# Review - King of Gloss Dark (Nippon Shine)



## Sirmally2 (Feb 28, 2011)

Hello Chaps.

After a recent win on Nippon Shines facebook ive finally managed to get round to using some of it.

Id very breifly tried all 3 waxes on the bonnet, but the full car needed a coat of proction so i opted for King of Gloss.

Initial thoughts were that it smells like a paste version of Reload as it has a very similar scent and that it isnt a hard paste, but not too soft where you swipe your applicator and puck up half the tub.

Application is very much like colly 476, less is more. You do not need to apply it very thick to get the best from it, and if you do apply it too thick it is a little stubborn to take off but not impossible.
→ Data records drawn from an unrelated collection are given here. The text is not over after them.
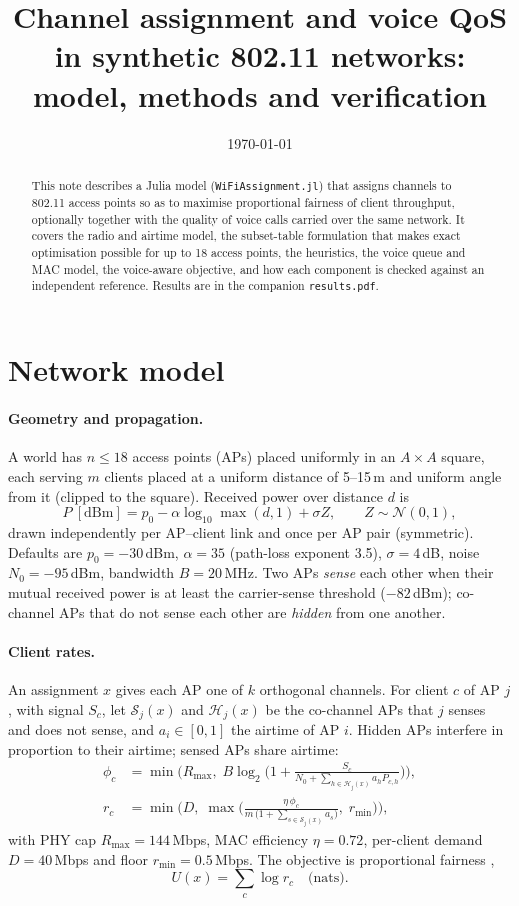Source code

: \documentclass[10pt]{article}
\title{Channel assignment and voice QoS in synthetic 802.11 networks:\\ model, methods and verification}
\author{}
\date{\today}
\newcommand{\code}[1]{\texttt{#1}}
\begin{document}
\maketitle

\begin{abstract}
\noindent This note describes a Julia model (\code{WiFiAssignment.jl}) that assigns channels to 802.11 access points so
as to maximise proportional fairness of client throughput, optionally together with the quality of voice calls carried
over the same network. It covers the radio and airtime model, the subset-table formulation that makes exact optimisation
possible for up to 18 access points, the heuristics, the voice queue and MAC model, the voice-aware objective, and how
each component is checked against an independent reference. Results are in the companion \code{results.pdf}.
\end{abstract}

\section{Network model}

\paragraph{Geometry and propagation.}
A world has $n \le 18$ access points (APs) placed uniformly in an $A \times A$ square, each serving $m$ clients placed at a
uniform distance of 5--15\,m and uniform angle from it (clipped to the square). Received power over distance $d$ is
\[
  P\ [\mathrm{dBm}] = p_0 - \alpha \log_{10}\max(d, 1) + \sigma Z, \qquad Z \sim \mathcal N(0,1),
\]
drawn independently per AP--client link and once per AP pair (symmetric). Defaults are $p_0 = -30$\,dBm, $\alpha = 35$
(path-loss exponent 3.5), $\sigma = 4$\,dB, noise $N_0 = -95$\,dBm, bandwidth $B = 20$\,MHz. Two APs \emph{sense} each
other when their mutual received power is at least the carrier-sense threshold ($-82$\,dBm); co-channel APs that do not
sense each other are \emph{hidden} from one another.

\paragraph{Client rates.}
An assignment $x$ gives each AP one of $k$ orthogonal channels. For client $c$ of AP $j$, with signal $S_c$, let
$\mathcal S_j(x)$ and $\mathcal H_j(x)$ be the co-channel APs that $j$ senses and does not sense, and $a_i \in [0,1]$ the
airtime of AP $i$. Hidden APs interfere in proportion to their airtime; sensed APs share airtime:
\begin{align*}
  \phi_c &= \min\!\Big(R_{\max},\; B \log_2\Big(1 + \frac{S_c}{N_0 + \sum_{h \in \mathcal H_j(x)} a_h P_{c,h}}\Big)\Big), \\
  r_c &= \min\!\Big(D,\; \max\!\Big(\frac{\eta\, \phi_c}{m\,\big(1 + \sum_{s \in \mathcal S_j(x)} a_s\big)},\; r_{\min}\Big)\Big),
\end{align*}
with PHY cap $R_{\max} = 144$\,Mbps, MAC efficiency $\eta = 0.72$, per-client demand $D = 40$\,Mbps and floor
$r_{\min} = 0.5$\,Mbps. The objective is proportional fairness \cite{kelly},
\[
  U(x) = \sum_c \log r_c \quad \text{(nats)}.
\]
\end{document}
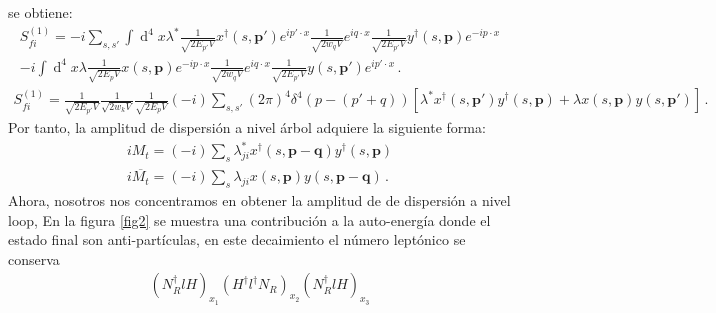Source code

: se obtiene:
\begin{multline}
S_{fi}^{(1)}=-i\displaystyle\sum_{s,s'}\int \operatorname{d}^{4}x \lambda^* \frac{1}{\sqrt{2E_{p'} V}}x^{\dagger}(s,\mathbf{p'})e^{ip'\cdot x}\frac{1}{\sqrt{2w_{q}V}}e^{iq\cdot x}\frac{1}{\sqrt{2E_{p'}V}}y^{\dagger}(s,\mathbf{p})e^{-i p\cdot x}\\
-i\int \operatorname{d}^{4}x \lambda \frac{1}{\sqrt{2E_p V}}x(s,\mathbf{p})e^{-ip\cdot x}\frac{1}{\sqrt{2w_{q}V}}e^{iq\cdot x}\frac{1}{\sqrt{2E_{p'}V}}y(s,\mathbf{p'})e^{i p'\cdot x}\,.
\end{multline}
\begin{align}
S_{fi}^{(1)}=\frac{1}{\sqrt{2E_{p'}V}}\frac{1}{\sqrt{2w_{k}V}}\frac{1}{\sqrt{2E_p V}}(-i)\displaystyle\sum_{s,s'}(2\pi)^4\delta^4({p-(p'+q)})[\lambda^* x^{\dagger}(s,\mathbf{p'})y^{\dagger}(s,\mathbf{p})+\lambda x(s,\mathbf{p})y(s,\mathbf{p'})]\, .
\end{align}
Por tanto, la amplitud de dispersión a nivel árbol adquiere la siguiente forma:
\begin{align}
iM_{t}=(-i)\displaystyle\sum_{s}\lambda_{ji}^* x^{\dagger}(s,\mathbf{p-q})y^{\dagger}(s,\mathbf{p})\\ \nonumber
i\overline{M_{t}}=(-i)\displaystyle\sum_{s}\lambda_{ji} x(s,\mathbf{p})y(s,\mathbf{p-q})\, .
\end{align}
Ahora, nosotros nos concentramos en obtener la amplitud de de dispersión a nivel loop,
En la figura \ref{fig2} se muestra una contribución a la auto-energía donde el estado final son anti-partículas, en este decaimiento el número leptónico  se conserva
\begin{align}
(N_{R}^{\dagger}lH)_{x_{1}}
(H^{\dagger}l^{\dagger} N_{R})_{x_{2}}
(N_{R}^{\dagger}lH)_{x_{3}}
\end{align}
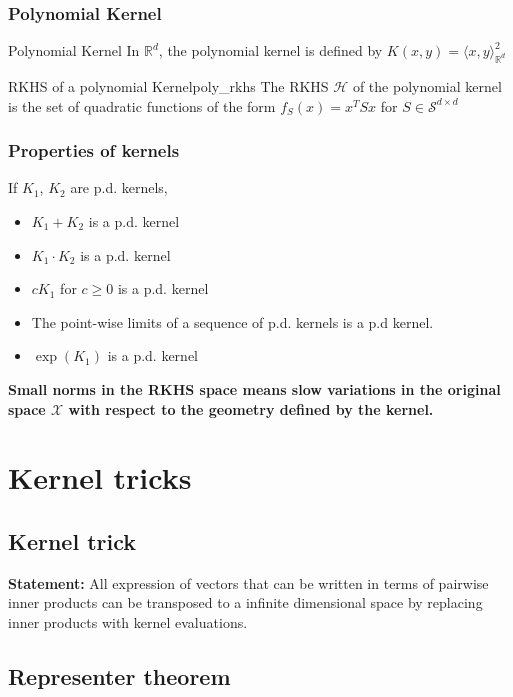 \documentclass{article}
\begin{document}
\subsubsection{Polynomial Kernel}

\begin{Definition}{Polynomial Kernel}{}
  In $\mathbb{R}^d$, the polynomial kernel is defined by $K(x, y) = \langle x, y 
  \rangle_{\mathbb{R}^d}^2$
\end{Definition}

\begin{Theorem}{RKHS of a polynomial Kernel}{poly_rkhs}
  The RKHS $\mathcal{H}$ of the polynomial kernel is the set of quadratic 
  functions of the form $f_S(x) = x^T S x$ for $S \in \mathcal{S}^{d\times d}$ 
\end{Theorem}

\subsubsection{Properties of kernels} 

If $K_1$, $K_2$ are p.d. kernels, 
\begin{itemize}
  \item $K_1 + K_2$ is a p.d. kernel
  \item $K_1\cdot K_2$ is a p.d. kernel
  \item $cK_1$ for $c\geq 0$ is a p.d. kernel
  \item The point-wise limits of a sequence of p.d. kernels is a p.d kernel.
  \item $\exp(K_1)$ is a p.d. kernel
\end{itemize}

\textbf{Small norms in the RKHS space means slow variations in the original
space $\mathcal{X}$ with respect to the geometry defined by the kernel.}
\section{Kernel tricks}

\subsection{Kernel trick}
\textbf{Statement:} All expression of vectors that can be written in terms of 
pairwise inner products can be transposed to a infinite dimensional space by 
replacing inner products with kernel evaluations. 

\subsection{Representer theorem}
\end{document}
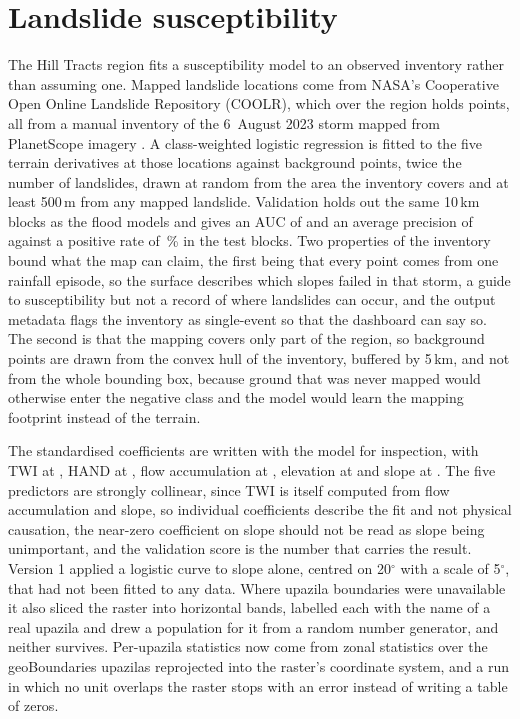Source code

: \documentclass[10pt,a4paper,twocolumn]{article}
\begin{document}
\section{Landslide susceptibility}
\label{sec:landslide}

The Hill Tracts region fits a susceptibility model to an observed inventory rather than assuming one. Mapped landslide locations come from NASA's Cooperative Open Online Landslide Repository (COOLR), which over the region holds \CHTLandslides{} points, all from a manual inventory of the 6~August 2023 storm mapped from PlanetScope imagery \citep{juang2019}. A class-weighted logistic regression is fitted to the five terrain derivatives at those locations against \CHTBackground{} background points, twice the number of landslides, drawn at random from the area the inventory covers and at least 500\,m from any mapped landslide. Validation holds out the same 10\,km blocks as the flood models and gives an AUC of \CHTLSAUC{} and an average precision of \CHTLSAP{} against a positive rate of \CHTLSPositiveRate{}\,\% in the test blocks. Two properties of the inventory bound what the map can claim, the first being that every point comes from one rainfall episode, so the surface describes which slopes failed in that storm, a guide to susceptibility but not a record of where landslides can occur, and the output metadata flags the inventory as single-event so that the dashboard can say so. The second is that the mapping covers only part of the region, so background points are drawn from the convex hull of the inventory, buffered by 5\,km, and not from the whole bounding box, because ground that was never mapped would otherwise enter the negative class and the model would learn the mapping footprint instead of the terrain.

The standardised coefficients are written with the model for inspection, with TWI at \CHTCoefTwi{}, HAND at \CHTCoefHand{}, flow accumulation at \CHTCoefFlowAcc{}, elevation at \CHTCoefElevation{} and slope at \CHTCoefSlope{}. The five predictors are strongly collinear, since TWI is itself computed from flow accumulation and slope, so individual coefficients describe the fit and not physical causation, the near-zero coefficient on slope should not be read as slope being unimportant, and the validation score is the number that carries the result. Version 1 applied a logistic curve to slope alone, centred on 20$^\circ$ with a scale of 5$^\circ$, that had not been fitted to any data. Where upazila boundaries were unavailable it also sliced the raster into horizontal bands, labelled each with the name of a real upazila and drew a population for it from a random number generator, and neither survives. Per-upazila statistics now come from zonal statistics over the geoBoundaries upazilas reprojected into the raster's coordinate system, and a run in which no unit overlaps the raster stops with an error instead of writing a table of zeros.
\end{document}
Overall results speak for themselves





































King of Gloss indeed! It leaves a beautiful finish and would gladly recommend it. Its price point is around about the £21 mark for a huge 300g pot. So screams excellent value for money

Would i buy it again?

If i ever run out of it, definitely yes!


----------



## steve from wath (Dec 12, 2008)

good i got a pot at weekend
going on my blue car tomoz if i get time

looks very good


----------



## Sirmally2 (Feb 28, 2011)

It is Steve. Beads quite nicely too from the light rain we have had here


----------



## suspal (Dec 29, 2011)

spot on that.


----------



## NipponShine (Jun 19, 2012)

We really like the water behaviour of it and for the first time we use we notice a slight look enhance straight away!


----------



## millns84 (Jul 5, 2009)

Looks great, is it a sealant like Mirror Shine & Fusso or is there some carnauba in there?


----------



## Sirmally2 (Feb 28, 2011)

millns84 said:


> Looks great, is it a sealant like Mirror Shine & Fusso or is there some carnauba in there?


Im not 100% sure matey... im sure the guys at nippon will be able to answer you tho


----------



## NipponShine (Jun 19, 2012)

millns84 said:


> Looks great, is it a sealant like Mirror Shine & Fusso or is there some carnauba in there?


Sorry we have overlooked at it and hence the late reply! There are no Carnauba content in Mirror Shine and Fusso Coat except on Authentic Premium and Metallica!


----------